So I'm supposed to set an integral up for both orders of integration and evaluate using the "nicer" of the two
$$\iint_{R} \frac{y}{x^2+y^2} \,dA$$ for $R$ bounded by $y=x, y = 2x$, and $x=2$.
So what I have tried to do so far was figuring out the region which I'm integrating over which is
So this is what my two integrals are:
$$\int_{0}^{2}\int_{y=x}^{y=2x} \frac{y}{x^2+y^2} \,dy\, dx$$
$$\int_{0}^{2}\int_{x=\frac{y}{2}}^{x=y} \frac{y}{x^2+y^2}\, dx\, dy$$
I believe the easier integral would be the second one when you integrate with respect to $dy$ first, because since $y$ would be a constant, you can factor out $x$ and integrate $\frac{1}{x^2+y^2}$. I was wondering if my thought process is correct, and if it does can you help me integrate this?

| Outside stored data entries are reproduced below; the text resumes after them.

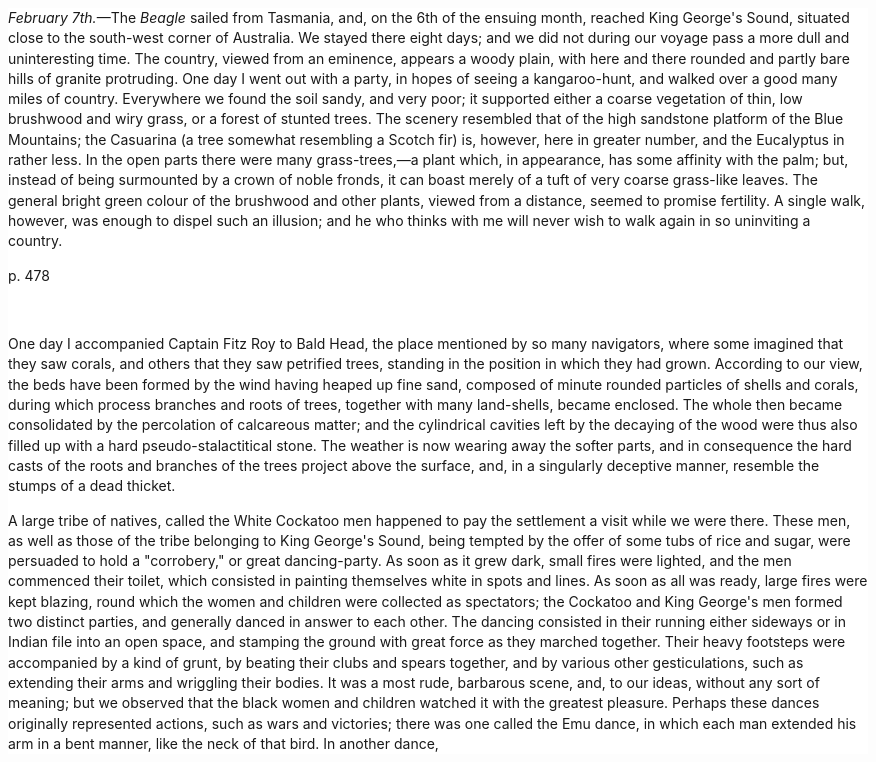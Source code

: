 *February 7th.*—The *Beagle* sailed from Tasmania, and, on the 6th of
the ensuing month, reached King George's Sound, situated close to the
south-west corner of Australia. We stayed there eight days; and we did
not during our voyage pass a more dull and uninteresting time. The
country, viewed from an eminence, appears a woody plain, with here and
there rounded and partly bare hills of granite protruding. One day I
went out with a party, in hopes of seeing a kangaroo-hunt, and walked
over a good many miles of country. Everywhere we found the soil sandy,
and very poor; it supported either a coarse vegetation of thin, low
brushwood and wiry grass, or a forest of stunted trees. The scenery
resembled that of the high sandstone platform of the Blue Mountains; the
Casuarina (a tree somewhat resembling a Scotch fir) is, however, here in
greater number, and the Eucalyptus in rather less. In the open parts
there were many grass-trees,—a plant which, in appearance, has some
affinity with the palm; but, instead of being surmounted by a crown of
noble fronds, it can boast merely of a tuft of very coarse grass-like
leaves. The general bright green colour of the brushwood and other
plants, viewed from a distance, seemed to promise fertility. A single
walk, however, was enough to dispel such an illusion; and he who thinks
with me will never wish to walk again in so uninviting a country.

<span id="page_478">p. 478</span>

 

One day I accompanied Captain Fitz Roy to Bald Head, the place mentioned
by so many navigators, where some imagined that they saw corals, and
others that they saw petrified trees, standing in the position in which
they had grown. According to our view, the beds have been formed by the
wind having heaped up fine sand, composed of minute rounded particles of
shells and corals, during which process branches and roots of trees,
together with many land-shells, became enclosed. The whole then became
consolidated by the percolation of calcareous matter; and the
cylindrical cavities left by the decaying of the wood were thus also
filled up with a hard pseudo-stalactitical stone. The weather is now
wearing away the softer parts, and in consequence the hard casts of the
roots and branches of the trees project above the surface, and, in a
singularly deceptive manner, resemble the stumps of a dead thicket.

A large tribe of natives, called the White Cockatoo men happened to pay
the settlement a visit while we were there. These men, as well as those
of the tribe belonging to King George's Sound, being tempted by the
offer of some tubs of rice and sugar, were persuaded to hold a
"corrobery," or great dancing-party. As soon as it grew dark, small
fires were lighted, and the men commenced their toilet, which consisted
in painting themselves white in spots and lines. As soon as all was
ready, large fires were kept blazing, round which the women and children
were collected as spectators; the Cockatoo and King George's men formed
two distinct parties, and generally danced in answer to each other. The
dancing consisted in their running either sideways or in Indian file
into an open space, and stamping the ground with great force as they
marched together. Their heavy footsteps were accompanied by a kind of
grunt, by beating their clubs and spears together, and by various other
gesticulations, such as extending their arms and wriggling their bodies.
It was a most rude, barbarous scene, and, to our ideas, without any sort
of meaning; but we observed that the black women and children watched it
with the greatest pleasure. Perhaps these dances originally represented
actions, such as wars and victories; there was one called the Emu dance,
in which each man extended his arm in a bent manner, like the neck of
that bird. In another dance,
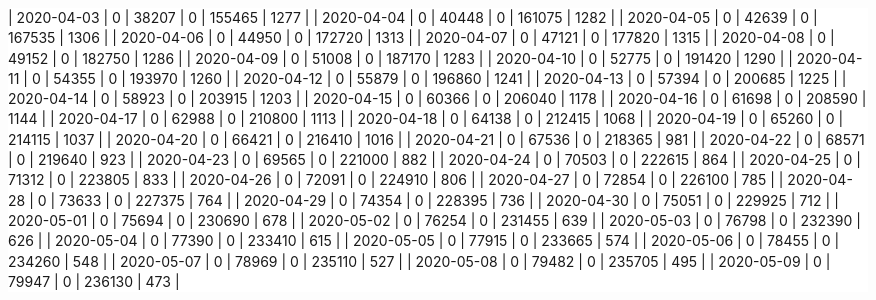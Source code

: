 | 2020-04-03 | 0 | 38207 | 0 | 155465 | 1277 |
| 2020-04-04 | 0 | 40448 | 0 | 161075 | 1282 |
| 2020-04-05 | 0 | 42639 | 0 | 167535 | 1306 |
| 2020-04-06 | 0 | 44950 | 0 | 172720 | 1313 |
| 2020-04-07 | 0 | 47121 | 0 | 177820 | 1315 |
| 2020-04-08 | 0 | 49152 | 0 | 182750 | 1286 |
| 2020-04-09 | 0 | 51008 | 0 | 187170 | 1283 |
| 2020-04-10 | 0 | 52775 | 0 | 191420 | 1290 |
| 2020-04-11 | 0 | 54355 | 0 | 193970 | 1260 |
| 2020-04-12 | 0 | 55879 | 0 | 196860 | 1241 |
| 2020-04-13 | 0 | 57394 | 0 | 200685 | 1225 |
| 2020-04-14 | 0 | 58923 | 0 | 203915 | 1203 |
| 2020-04-15 | 0 | 60366 | 0 | 206040 | 1178 |
| 2020-04-16 | 0 | 61698 | 0 | 208590 | 1144 |
| 2020-04-17 | 0 | 62988 | 0 | 210800 | 1113 |
| 2020-04-18 | 0 | 64138 | 0 | 212415 | 1068 |
| 2020-04-19 | 0 | 65260 | 0 | 214115 | 1037 |
| 2020-04-20 | 0 | 66421 | 0 | 216410 | 1016 |
| 2020-04-21 | 0 | 67536 | 0 | 218365 | 981 |
| 2020-04-22 | 0 | 68571 | 0 | 219640 | 923 |
| 2020-04-23 | 0 | 69565 | 0 | 221000 | 882 |
| 2020-04-24 | 0 | 70503 | 0 | 222615 | 864 |
| 2020-04-25 | 0 | 71312 | 0 | 223805 | 833 |
| 2020-04-26 | 0 | 72091 | 0 | 224910 | 806 |
| 2020-04-27 | 0 | 72854 | 0 | 226100 | 785 |
| 2020-04-28 | 0 | 73633 | 0 | 227375 | 764 |
| 2020-04-29 | 0 | 74354 | 0 | 228395 | 736 |
| 2020-04-30 | 0 | 75051 | 0 | 229925 | 712 |
| 2020-05-01 | 0 | 75694 | 0 | 230690 | 678 |
| 2020-05-02 | 0 | 76254 | 0 | 231455 | 639 |
| 2020-05-03 | 0 | 76798 | 0 | 232390 | 626 |
| 2020-05-04 | 0 | 77390 | 0 | 233410 | 615 |
| 2020-05-05 | 0 | 77915 | 0 | 233665 | 574 |
| 2020-05-06 | 0 | 78455 | 0 | 234260 | 548 |
| 2020-05-07 | 0 | 78969 | 0 | 235110 | 527 |
| 2020-05-08 | 0 | 79482 | 0 | 235705 | 495 |
| 2020-05-09 | 0 | 79947 | 0 | 236130 | 473 |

A partial answer, at least:
Your bounds on the second one are not right; you cover a region which is smaller than intended, namely the one bounded by the lines $y=x$, $y=2x$ and $y=2$ (note $y=2$, not $x=2$).
You need to go all the way up to $y=4$, and take $\int_{x=y/2}^{\min(1,y)}$ in the inner integral instead, and then evaluate this by splitting the outer integral into cases: $\int_{y=0}^2 + \int_{y=2}^4$.